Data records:
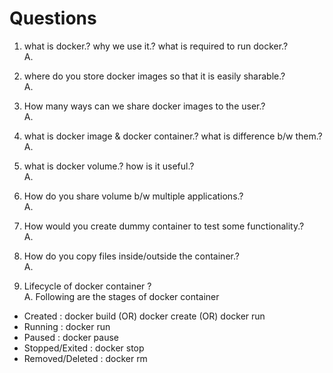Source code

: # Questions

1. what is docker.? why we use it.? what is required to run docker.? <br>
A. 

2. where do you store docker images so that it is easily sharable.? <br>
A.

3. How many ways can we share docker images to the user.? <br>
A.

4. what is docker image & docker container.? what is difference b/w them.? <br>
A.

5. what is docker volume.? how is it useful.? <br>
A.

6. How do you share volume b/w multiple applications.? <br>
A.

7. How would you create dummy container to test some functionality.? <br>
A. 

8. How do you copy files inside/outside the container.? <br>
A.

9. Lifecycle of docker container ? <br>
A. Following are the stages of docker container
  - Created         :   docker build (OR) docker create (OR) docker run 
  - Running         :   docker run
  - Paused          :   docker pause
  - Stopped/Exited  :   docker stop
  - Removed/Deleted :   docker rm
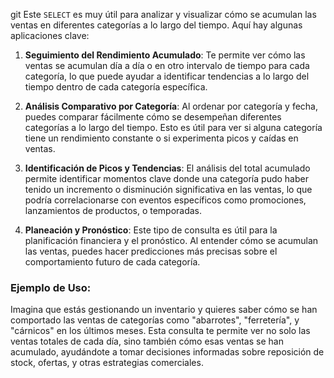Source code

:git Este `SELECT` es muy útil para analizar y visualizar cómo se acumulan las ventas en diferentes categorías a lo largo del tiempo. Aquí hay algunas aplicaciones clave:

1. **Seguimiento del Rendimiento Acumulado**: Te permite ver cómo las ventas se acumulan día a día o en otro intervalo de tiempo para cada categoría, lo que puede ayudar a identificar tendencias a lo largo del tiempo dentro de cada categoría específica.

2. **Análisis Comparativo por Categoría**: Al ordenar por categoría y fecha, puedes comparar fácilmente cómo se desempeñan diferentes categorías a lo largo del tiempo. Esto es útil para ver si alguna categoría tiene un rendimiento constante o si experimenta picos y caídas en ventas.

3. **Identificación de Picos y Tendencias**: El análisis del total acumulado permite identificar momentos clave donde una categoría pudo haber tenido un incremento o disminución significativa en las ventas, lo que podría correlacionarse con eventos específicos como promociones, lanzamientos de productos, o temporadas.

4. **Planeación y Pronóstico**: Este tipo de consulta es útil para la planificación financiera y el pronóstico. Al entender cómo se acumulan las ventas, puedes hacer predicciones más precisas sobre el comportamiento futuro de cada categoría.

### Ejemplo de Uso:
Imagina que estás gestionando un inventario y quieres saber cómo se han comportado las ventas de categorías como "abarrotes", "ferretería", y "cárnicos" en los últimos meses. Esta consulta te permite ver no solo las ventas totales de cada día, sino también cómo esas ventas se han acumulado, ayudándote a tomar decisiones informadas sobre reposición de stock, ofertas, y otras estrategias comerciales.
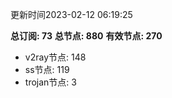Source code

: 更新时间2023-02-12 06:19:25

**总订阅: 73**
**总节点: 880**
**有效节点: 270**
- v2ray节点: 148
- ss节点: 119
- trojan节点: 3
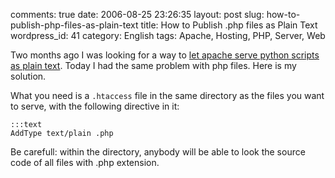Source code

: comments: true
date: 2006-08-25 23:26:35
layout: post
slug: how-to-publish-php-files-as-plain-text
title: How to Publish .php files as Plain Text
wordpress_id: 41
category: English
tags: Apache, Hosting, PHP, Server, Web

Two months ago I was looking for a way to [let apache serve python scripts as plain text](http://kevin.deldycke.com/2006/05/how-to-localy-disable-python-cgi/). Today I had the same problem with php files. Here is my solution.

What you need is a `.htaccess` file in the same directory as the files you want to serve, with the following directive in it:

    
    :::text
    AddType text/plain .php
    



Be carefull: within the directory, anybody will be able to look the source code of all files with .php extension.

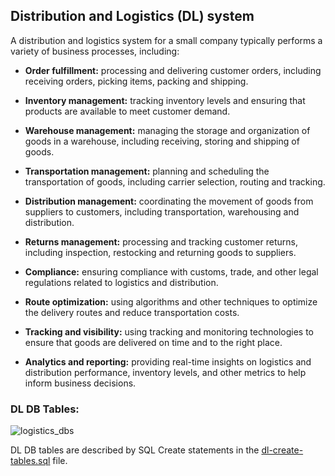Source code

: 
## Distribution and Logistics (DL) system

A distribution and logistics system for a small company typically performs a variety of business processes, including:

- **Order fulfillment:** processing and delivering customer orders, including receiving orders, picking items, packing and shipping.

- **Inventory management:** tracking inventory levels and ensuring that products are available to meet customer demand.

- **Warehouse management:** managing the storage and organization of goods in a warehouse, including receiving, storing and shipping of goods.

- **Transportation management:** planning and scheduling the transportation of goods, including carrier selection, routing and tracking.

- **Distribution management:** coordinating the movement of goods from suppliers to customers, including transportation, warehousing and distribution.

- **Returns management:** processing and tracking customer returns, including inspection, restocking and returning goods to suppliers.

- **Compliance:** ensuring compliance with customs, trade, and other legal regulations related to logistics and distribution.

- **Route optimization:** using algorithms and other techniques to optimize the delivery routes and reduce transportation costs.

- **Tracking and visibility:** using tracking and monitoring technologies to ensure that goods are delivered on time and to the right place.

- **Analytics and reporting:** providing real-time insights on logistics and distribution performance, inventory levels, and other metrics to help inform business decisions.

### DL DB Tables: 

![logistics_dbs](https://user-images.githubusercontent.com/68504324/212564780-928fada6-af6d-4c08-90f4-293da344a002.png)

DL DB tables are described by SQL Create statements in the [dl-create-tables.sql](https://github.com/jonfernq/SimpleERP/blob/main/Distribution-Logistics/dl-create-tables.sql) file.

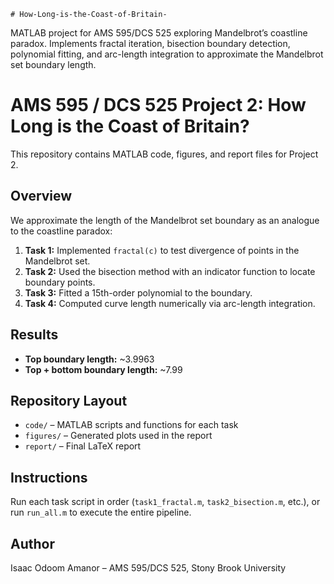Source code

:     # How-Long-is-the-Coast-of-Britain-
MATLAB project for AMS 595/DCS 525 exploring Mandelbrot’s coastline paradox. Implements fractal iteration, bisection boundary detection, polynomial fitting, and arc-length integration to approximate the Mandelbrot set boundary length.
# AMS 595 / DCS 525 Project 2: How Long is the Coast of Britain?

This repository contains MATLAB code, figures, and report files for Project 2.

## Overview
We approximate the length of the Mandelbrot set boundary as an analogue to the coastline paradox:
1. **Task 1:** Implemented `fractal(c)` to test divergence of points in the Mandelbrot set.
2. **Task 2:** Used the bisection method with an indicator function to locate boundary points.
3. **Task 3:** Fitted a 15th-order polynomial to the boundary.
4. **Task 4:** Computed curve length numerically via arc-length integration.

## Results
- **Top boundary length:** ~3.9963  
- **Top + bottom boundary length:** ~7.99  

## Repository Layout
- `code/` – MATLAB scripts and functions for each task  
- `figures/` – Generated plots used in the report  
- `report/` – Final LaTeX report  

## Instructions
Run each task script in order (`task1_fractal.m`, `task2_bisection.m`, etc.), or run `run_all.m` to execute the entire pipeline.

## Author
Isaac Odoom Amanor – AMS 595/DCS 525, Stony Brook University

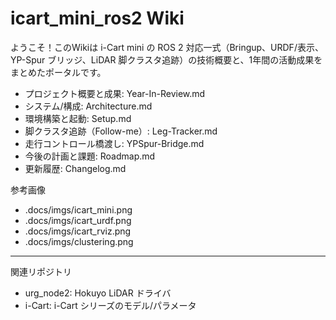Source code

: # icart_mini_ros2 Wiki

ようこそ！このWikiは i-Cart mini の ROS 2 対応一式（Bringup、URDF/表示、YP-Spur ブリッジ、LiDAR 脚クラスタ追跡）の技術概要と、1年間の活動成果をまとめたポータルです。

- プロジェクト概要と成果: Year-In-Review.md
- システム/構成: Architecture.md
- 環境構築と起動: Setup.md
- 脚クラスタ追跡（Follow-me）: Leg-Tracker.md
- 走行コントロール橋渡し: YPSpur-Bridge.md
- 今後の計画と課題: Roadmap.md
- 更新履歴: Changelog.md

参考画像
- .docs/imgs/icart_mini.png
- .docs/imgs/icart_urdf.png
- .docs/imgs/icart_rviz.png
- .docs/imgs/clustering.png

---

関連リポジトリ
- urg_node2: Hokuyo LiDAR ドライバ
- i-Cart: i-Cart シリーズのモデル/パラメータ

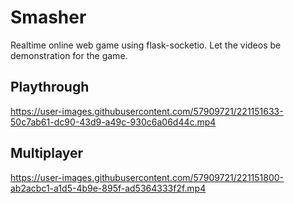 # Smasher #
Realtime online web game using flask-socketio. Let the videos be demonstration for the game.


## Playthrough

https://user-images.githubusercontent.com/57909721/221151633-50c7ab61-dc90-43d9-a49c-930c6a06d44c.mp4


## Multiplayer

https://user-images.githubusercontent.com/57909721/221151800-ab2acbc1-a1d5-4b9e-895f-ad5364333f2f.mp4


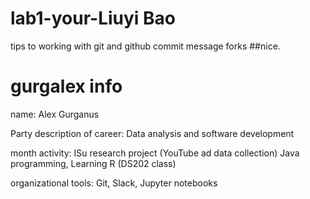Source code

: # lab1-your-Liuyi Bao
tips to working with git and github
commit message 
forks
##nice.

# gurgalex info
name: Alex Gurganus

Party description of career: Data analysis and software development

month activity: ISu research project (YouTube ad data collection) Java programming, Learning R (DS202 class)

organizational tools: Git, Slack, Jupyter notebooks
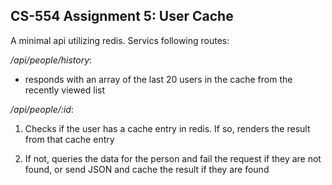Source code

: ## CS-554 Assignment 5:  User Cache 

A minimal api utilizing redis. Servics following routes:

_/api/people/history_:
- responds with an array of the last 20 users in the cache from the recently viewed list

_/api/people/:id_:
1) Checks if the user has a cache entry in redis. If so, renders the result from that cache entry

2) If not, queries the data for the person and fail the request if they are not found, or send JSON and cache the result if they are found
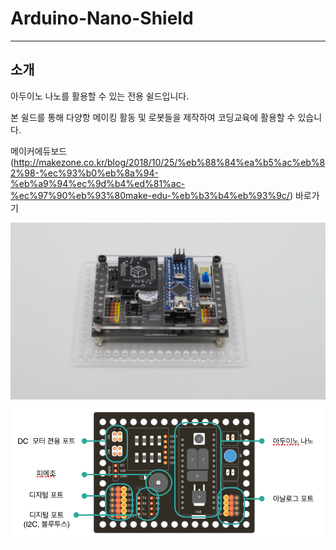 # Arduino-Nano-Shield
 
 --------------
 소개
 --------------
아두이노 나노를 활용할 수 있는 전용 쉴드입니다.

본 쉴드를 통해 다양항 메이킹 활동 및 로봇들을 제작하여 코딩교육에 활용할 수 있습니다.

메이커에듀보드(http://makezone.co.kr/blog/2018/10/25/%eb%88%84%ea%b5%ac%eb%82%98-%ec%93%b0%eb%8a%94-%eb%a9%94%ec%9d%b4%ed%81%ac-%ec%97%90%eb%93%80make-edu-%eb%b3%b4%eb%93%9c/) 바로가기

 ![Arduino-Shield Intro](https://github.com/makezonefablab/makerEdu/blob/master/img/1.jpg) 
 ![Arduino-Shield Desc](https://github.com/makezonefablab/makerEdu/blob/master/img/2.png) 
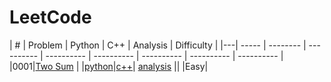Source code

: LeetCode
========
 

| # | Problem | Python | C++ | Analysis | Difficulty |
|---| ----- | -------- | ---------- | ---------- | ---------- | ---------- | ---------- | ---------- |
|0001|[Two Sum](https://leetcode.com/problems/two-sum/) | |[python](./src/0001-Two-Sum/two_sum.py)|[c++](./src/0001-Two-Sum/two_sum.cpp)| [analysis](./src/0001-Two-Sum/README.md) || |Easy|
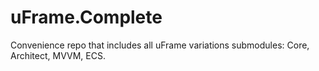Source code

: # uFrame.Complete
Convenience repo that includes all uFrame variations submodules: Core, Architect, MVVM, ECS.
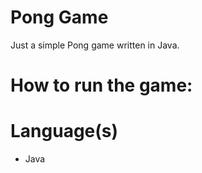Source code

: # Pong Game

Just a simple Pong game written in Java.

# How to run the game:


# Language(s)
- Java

## Task to complete
I would like the exact lines from the data above, starting with the one that holds "AddType text/plain .php" and going on through the one that holds "- **Tracking and", without the pictures.

## Exercise result
    AddType text/plain .php
    



Be carefull: within the directory, anybody will be able to look the source code of all files with .php extension.

Source code

: 
## Distribution and Logistics (DL) system

A distribution and logistics system for a small company typically performs a variety of business processes, including:

- **Order fulfillment:** processing and delivering customer orders, including receiving orders, picking items, packing and shipping.

- **Inventory management:** tracking inventory levels and ensuring that products are available to meet customer demand.

- **Warehouse management:** managing the storage and organization of goods in a warehouse, including receiving, storing and shipping of goods.

- **Transportation management:** planning and scheduling the transportation of goods, including carrier selection, routing and tracking.

- **Distribution management:** coordinating the movement of goods from suppliers to customers, including transportation, warehousing and distribution.

- **Returns management:** processing and tracking customer returns, including inspection, restocking and returning goods to suppliers.

- **Compliance:** ensuring compliance with customs, trade, and other legal regulations related to logistics and distribution.

- **Route optimization:** using algorithms and other techniques to optimize the delivery routes and reduce transportation costs.

- **Tracking and visibility:** using tracking and monitoring technologies to ensure that goods are delivered on time and to the right place.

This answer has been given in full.